Combien de personnes dans le monde ont pris l'avion au moins une fois ?
Question d'origine :
Parmi les habitants de la planète (environ 7,5 Milliards), combien ont pris l'avion au moins une fois ? Quelle est la marge d'erreur de cette évaluation ?
Réponse du Guichet

Il est impossible de déterminer avec précision combien de personnes n'ont jamais pris l'avion, car les données personnelles des voyageurs détenues par les agences de voyage sont confidentielles. Des estimations existent pourtant, selon lesquelles, juste avant la pandémie de Covid, entre 11 et 20% des humains peuplant notre planète avaient déjà volé.
Bonjour,
Les chercheurs scandinaves Stefan Gössling et Andreas Humped ont consacré en 2020 une étude aux voyages en avion : The global scale, distribution and growth of aviation: Implications for climate change, disponible en licence Creative commons sur Elsevier. Les résultats de celles-ci suggèrent que, selon les chiffres disponibles à ce moment, seuls 11% des humains avaient déjà pris l'avion, ce qui, sur 7,594 milliards de personnes, représente environ 845,2 millions de personnes.

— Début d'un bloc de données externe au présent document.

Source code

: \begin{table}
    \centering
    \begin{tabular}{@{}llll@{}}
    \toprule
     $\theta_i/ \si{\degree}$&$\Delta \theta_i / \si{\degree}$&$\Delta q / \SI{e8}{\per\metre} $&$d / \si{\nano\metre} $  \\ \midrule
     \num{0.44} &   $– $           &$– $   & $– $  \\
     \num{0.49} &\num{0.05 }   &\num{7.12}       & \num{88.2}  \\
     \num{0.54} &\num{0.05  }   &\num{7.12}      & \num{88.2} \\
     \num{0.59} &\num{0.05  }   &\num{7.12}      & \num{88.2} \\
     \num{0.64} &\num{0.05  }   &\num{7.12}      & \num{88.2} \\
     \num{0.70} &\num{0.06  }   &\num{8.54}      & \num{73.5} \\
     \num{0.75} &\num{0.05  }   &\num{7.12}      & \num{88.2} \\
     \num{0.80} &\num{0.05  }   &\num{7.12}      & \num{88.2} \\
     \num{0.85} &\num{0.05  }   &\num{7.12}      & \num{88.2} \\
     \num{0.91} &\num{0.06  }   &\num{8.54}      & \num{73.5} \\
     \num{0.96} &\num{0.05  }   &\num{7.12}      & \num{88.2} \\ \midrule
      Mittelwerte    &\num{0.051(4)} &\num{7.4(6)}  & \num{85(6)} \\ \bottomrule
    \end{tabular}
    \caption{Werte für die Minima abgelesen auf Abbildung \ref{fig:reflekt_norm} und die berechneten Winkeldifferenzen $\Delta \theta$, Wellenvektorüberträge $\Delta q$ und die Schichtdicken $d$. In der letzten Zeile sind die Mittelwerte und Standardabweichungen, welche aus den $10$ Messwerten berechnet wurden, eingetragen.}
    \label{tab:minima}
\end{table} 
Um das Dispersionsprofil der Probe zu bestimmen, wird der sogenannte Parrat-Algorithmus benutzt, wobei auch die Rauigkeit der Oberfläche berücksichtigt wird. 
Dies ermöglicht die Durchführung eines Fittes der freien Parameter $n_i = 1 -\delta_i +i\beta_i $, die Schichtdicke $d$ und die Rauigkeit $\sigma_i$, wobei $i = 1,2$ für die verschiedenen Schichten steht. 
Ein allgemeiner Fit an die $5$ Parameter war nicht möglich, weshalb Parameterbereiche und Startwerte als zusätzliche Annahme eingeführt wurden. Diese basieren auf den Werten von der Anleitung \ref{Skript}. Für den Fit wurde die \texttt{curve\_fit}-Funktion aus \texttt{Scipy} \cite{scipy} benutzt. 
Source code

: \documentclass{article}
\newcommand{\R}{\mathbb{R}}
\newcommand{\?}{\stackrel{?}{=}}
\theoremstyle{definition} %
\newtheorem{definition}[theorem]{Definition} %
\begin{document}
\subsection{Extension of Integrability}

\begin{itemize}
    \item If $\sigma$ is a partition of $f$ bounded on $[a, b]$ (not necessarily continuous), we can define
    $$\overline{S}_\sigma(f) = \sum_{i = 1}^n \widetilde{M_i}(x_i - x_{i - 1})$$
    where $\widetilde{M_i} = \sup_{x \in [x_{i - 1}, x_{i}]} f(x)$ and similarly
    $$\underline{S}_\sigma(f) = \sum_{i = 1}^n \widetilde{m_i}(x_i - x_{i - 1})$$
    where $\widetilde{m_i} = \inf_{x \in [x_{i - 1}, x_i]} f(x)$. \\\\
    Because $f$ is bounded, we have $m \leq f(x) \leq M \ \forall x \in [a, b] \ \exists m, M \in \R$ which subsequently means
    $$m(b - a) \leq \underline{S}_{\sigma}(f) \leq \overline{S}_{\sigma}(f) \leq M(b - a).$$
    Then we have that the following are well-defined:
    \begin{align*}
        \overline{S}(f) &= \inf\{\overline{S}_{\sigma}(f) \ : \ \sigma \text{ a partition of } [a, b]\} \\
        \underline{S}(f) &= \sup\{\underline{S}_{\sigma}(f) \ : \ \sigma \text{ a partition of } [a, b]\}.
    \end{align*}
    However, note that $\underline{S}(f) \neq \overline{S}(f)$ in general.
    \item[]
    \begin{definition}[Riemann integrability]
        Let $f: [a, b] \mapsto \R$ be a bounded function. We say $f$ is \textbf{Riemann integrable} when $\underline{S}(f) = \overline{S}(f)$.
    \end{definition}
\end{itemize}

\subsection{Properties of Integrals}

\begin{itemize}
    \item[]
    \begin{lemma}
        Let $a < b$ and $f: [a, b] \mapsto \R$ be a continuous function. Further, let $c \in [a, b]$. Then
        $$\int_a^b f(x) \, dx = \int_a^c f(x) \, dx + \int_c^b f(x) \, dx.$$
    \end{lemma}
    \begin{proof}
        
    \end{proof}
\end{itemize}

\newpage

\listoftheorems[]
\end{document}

Pour trouver ces chiffres, Gössling et Humpe ont analysé une énorme masse de données datant d'avant le covid, produites par des structures diverses : banques, constructeurs d'avions, Association du transport aérien international (IATA). Ces sources sont parfois difficile à croiser, car, "par exemple la IATA fournit des statistiques officielles pour le monde entier concernant les passagers", tandis que la Banque mondiale publie "des statistiques particulières pour 199 pays" :
Global calculations of transport demand are based on data sources including Airbus, 2019, Boeing, 2019, IATA, 2019, World Bank, 2020, and UN DESA (2020). Data provided by these sources is not always comparable. For example, IATA (2019) provides official passenger statistics for the world and world regions, while the World Bank (2020b) makes available data for 199 individual countries (based on ICAO data that is not publicly available). Limited information is available on fuel use and emissions by subsector, i.e. commercial passenger versus freight transport, private air travel, and military operations. The share of the global population that is flying is calculated based on IATA, 2019, UN DESA, 2020 and national surveys (USA: Airlines for America 2018; Germany: IFD Allensbach, 2019; UK: UK Department for Transport, 2014; Taiwan: Tourism Bureau Taiwan, 2019).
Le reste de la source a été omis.